How Can a Food or Beverage Enterprise Protect Itself?

Business Insurance 101

Every business owner has a varying degree of familiarity with a Business Owner’s Insurance Policy (“BOP”) which provides most smaller enterprises with two main forms of coverage: Commercial General Liability, Business Property, as well as a host of other ancillary coverage ranging from Business Automobile to Data Privacy Breach coverage. Some BOP policies also contain limited Employment Practices Liability and limited Employee Dishonesty coverage.

Unfortunately, many independent companies operating in this industry are operating under the misconception that their basic commercial insurance coverage will provide protection in the event of a product recall. Nothing could be further from the truth.

How Would a Commercial General Liability (CGL) Policy Respond?

For the limited purposes of this discussion, a CGL policy will provide defense and indemnification for claims of policy-defined “Bodily Injury or “Property Damage” brought by third-parties against the policyholder. Coverage under these policies is typically triggered by an “Occurrence” which is further defined as an “Accident.” CGL policies generally require that the “Bodily Injury” must have a physical manifestation to trigger coverage, rather than simply a claim of emotional distress. While specific policy language is always subject to the interpretation of a court, it is generally held that a physical bodily injury caused to a consumer arising from a contaminated product would be covered as a product liability claim under a CGL insurance policy.

While the associated bodily injury claims may be covered under a standard ISO CGL policy, those same policies also contain an exclusion typically entitled Recall of Products, Work or Impaired Property. That provision precludes coverage for any claims of damages associated with any loss, costs or expenses involving the policyholder’s product, work or impaired property if it involves a product recall or withdrawal because of a known or suspected defect.

The CGL – Product Recall Hybrid Policy

A recent entrant into the commercial insurance products arena provides limited coverage for some of the product recall expenses that would be otherwise uninsured under a standard CGL insurance policy. This type of combination policy provides coverage only for:

Customer notification costs of recalled product,

Recalled product shipping and disposal costs,
Refund, repair or replacement product costs
Reimbursement for third-party expenses including defense costs
It should be noted that the above expenses represent only a portion of the overall expenses that a company would incur in the event of a product recall.

The Commercial Property Policy

Commercial Property policies are available either with a more restrictive policy form only covering loss caused by policy-specified Perils (causes) or on an “All Risks” basis under which coverage is triggered from any cause or peril unless it is specifically excluded by the policy. Commercial Property policies provide coverage for, among other things, physical loss or damage to inventory and stock, which is pertinent to a discussion about product recall. Whether an affected product or stock has been actually physically injured by a covered peril is the initial determination that must be made in order to determine if the Commercial Property coverage will apply.
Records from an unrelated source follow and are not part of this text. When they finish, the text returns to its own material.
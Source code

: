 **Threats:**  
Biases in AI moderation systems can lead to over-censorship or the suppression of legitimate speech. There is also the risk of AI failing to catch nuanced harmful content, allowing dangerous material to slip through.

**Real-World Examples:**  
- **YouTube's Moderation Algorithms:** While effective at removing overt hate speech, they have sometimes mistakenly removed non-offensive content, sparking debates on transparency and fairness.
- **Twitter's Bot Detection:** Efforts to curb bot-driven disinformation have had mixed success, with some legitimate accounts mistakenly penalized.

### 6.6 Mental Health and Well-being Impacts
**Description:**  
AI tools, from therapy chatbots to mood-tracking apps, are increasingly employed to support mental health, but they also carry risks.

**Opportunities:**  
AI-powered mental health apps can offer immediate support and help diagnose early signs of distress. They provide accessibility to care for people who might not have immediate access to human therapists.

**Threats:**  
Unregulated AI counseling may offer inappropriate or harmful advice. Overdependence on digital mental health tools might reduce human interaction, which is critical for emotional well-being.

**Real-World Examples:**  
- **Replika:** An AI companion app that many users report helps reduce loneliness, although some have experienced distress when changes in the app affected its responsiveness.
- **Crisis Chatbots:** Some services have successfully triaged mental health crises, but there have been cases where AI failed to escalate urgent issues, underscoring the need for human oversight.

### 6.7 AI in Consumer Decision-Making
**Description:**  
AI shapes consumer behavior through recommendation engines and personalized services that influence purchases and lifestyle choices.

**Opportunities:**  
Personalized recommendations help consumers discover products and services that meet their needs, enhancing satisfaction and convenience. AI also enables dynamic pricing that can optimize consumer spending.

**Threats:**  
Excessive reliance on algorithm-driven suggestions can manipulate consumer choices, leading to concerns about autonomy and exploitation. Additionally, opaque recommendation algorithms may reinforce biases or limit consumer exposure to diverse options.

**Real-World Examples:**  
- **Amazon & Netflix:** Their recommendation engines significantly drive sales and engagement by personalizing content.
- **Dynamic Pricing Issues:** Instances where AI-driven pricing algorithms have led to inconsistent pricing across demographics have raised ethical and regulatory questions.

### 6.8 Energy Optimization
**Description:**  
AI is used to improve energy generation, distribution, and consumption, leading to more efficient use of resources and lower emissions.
Additionally, Property policies contain a number of other provisions that may come into play to limit or exclude coverage in connection with a product recall event. One provision found in all Commercial Property policies is the Pollution Exclusion. This type of exclusion invariably contains the term “contaminant” which depending upon the particular Property policy and the legal jurisdiction that would interpret the Property policy’s coverage, may be held to apply to a contaminated product inventory or stock.
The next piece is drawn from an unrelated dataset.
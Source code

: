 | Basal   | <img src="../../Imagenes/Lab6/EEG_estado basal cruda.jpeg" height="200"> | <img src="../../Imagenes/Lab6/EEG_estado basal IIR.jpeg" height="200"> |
Product Contamination and Product Recall Insurance

The optimal way a food or beverage company can protect itself from the economic and reputational damages caused by a product recall is to transfer that risk through an insurance mechanism that is designed to specifically respond to a recall event.

Coverage under these policies are typically triggered by one or more of the following policy-defined events: Accidental Contamination, Malicious Contamination or Product Extortion.